Material for this exercise
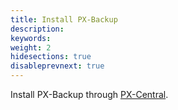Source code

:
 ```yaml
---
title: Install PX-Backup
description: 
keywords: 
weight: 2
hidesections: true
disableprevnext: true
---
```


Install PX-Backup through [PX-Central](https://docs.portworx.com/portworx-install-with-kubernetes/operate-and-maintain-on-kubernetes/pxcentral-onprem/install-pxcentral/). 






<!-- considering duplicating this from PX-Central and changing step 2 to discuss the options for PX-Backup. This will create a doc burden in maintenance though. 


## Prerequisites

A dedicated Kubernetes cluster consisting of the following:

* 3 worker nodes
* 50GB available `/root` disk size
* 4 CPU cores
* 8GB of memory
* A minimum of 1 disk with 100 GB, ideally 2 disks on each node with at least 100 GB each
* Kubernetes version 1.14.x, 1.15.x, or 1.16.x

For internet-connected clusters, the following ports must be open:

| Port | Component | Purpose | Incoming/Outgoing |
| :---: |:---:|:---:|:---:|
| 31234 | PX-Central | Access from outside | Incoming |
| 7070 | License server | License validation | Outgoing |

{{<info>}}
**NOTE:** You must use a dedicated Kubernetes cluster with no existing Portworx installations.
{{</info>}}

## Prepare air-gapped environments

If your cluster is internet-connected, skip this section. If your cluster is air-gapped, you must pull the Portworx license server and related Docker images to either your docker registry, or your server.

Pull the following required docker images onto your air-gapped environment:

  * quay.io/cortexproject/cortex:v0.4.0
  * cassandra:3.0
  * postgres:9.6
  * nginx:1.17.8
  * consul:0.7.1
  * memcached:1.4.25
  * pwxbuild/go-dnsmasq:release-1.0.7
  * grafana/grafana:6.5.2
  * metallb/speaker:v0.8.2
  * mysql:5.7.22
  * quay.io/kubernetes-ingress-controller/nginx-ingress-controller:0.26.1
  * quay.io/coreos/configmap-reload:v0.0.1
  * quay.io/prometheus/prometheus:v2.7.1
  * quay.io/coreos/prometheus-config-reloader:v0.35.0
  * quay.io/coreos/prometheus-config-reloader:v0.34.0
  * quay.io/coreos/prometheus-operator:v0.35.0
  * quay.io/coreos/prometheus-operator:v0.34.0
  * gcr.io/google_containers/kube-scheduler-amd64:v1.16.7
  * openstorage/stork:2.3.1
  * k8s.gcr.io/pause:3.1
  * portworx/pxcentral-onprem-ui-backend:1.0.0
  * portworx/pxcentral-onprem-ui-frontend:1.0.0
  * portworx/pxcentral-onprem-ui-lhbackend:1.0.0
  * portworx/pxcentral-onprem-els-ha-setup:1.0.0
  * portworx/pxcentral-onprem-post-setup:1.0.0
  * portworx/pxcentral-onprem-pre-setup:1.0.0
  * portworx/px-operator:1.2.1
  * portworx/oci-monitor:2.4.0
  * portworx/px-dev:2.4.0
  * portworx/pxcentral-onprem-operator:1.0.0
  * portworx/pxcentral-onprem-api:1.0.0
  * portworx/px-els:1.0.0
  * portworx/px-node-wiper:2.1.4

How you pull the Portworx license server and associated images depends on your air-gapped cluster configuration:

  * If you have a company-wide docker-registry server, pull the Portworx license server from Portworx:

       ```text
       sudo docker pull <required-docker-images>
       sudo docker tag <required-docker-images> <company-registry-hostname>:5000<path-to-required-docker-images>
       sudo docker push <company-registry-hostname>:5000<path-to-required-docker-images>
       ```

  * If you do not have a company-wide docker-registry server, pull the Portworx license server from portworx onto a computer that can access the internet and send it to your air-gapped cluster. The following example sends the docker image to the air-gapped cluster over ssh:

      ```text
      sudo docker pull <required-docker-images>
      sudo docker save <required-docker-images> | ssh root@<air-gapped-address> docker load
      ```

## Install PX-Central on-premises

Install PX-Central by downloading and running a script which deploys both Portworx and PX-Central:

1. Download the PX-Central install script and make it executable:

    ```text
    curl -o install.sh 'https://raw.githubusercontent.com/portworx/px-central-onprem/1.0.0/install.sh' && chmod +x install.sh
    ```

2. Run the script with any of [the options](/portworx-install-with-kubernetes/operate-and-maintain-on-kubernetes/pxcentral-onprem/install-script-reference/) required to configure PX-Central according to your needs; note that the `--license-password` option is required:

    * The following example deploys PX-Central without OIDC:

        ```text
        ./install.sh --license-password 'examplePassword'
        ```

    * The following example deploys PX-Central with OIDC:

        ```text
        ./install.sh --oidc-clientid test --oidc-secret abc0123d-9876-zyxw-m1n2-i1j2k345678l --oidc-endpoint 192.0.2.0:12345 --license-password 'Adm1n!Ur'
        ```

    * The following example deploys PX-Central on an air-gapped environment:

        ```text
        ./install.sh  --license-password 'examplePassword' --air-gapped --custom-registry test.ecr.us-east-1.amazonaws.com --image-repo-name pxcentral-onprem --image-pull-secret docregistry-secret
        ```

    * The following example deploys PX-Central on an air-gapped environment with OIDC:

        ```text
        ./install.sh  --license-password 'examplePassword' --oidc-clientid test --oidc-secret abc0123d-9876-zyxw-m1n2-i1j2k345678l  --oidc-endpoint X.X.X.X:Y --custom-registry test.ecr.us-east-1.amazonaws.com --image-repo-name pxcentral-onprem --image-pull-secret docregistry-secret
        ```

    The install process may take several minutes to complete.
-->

To do
The lines above starting at the one that contains "<!-- considering duplicating" and ending at the one that contains "## Prepare air-gapped environments" must be transcribed exactly, and no other lines may appear.

Solution to this problem
<!-- considering duplicating this from PX-Central and changing step 2 to discuss the options for PX-Backup. This will create a doc burden in maintenance though. 


## Prerequisites

A dedicated Kubernetes cluster consisting of the following:

* 3 worker nodes
* 50GB available `/root` disk size
* 4 CPU cores
* 8GB of memory
* A minimum of 1 disk with 100 GB, ideally 2 disks on each node with at least 100 GB each
* Kubernetes version 1.14.x, 1.15.x, or 1.16.x

For internet-connected clusters, the following ports must be open:

| Port | Component | Purpose | Incoming/Outgoing |
| :---: |:---:|:---:|:---:|
| 31234 | PX-Central | Access from outside | Incoming |
| 7070 | License server | License validation | Outgoing |

{{<info>}}
**NOTE:** You must use a dedicated Kubernetes cluster with no existing Portworx installations.
{{</info>}}

## Prepare air-gapped environments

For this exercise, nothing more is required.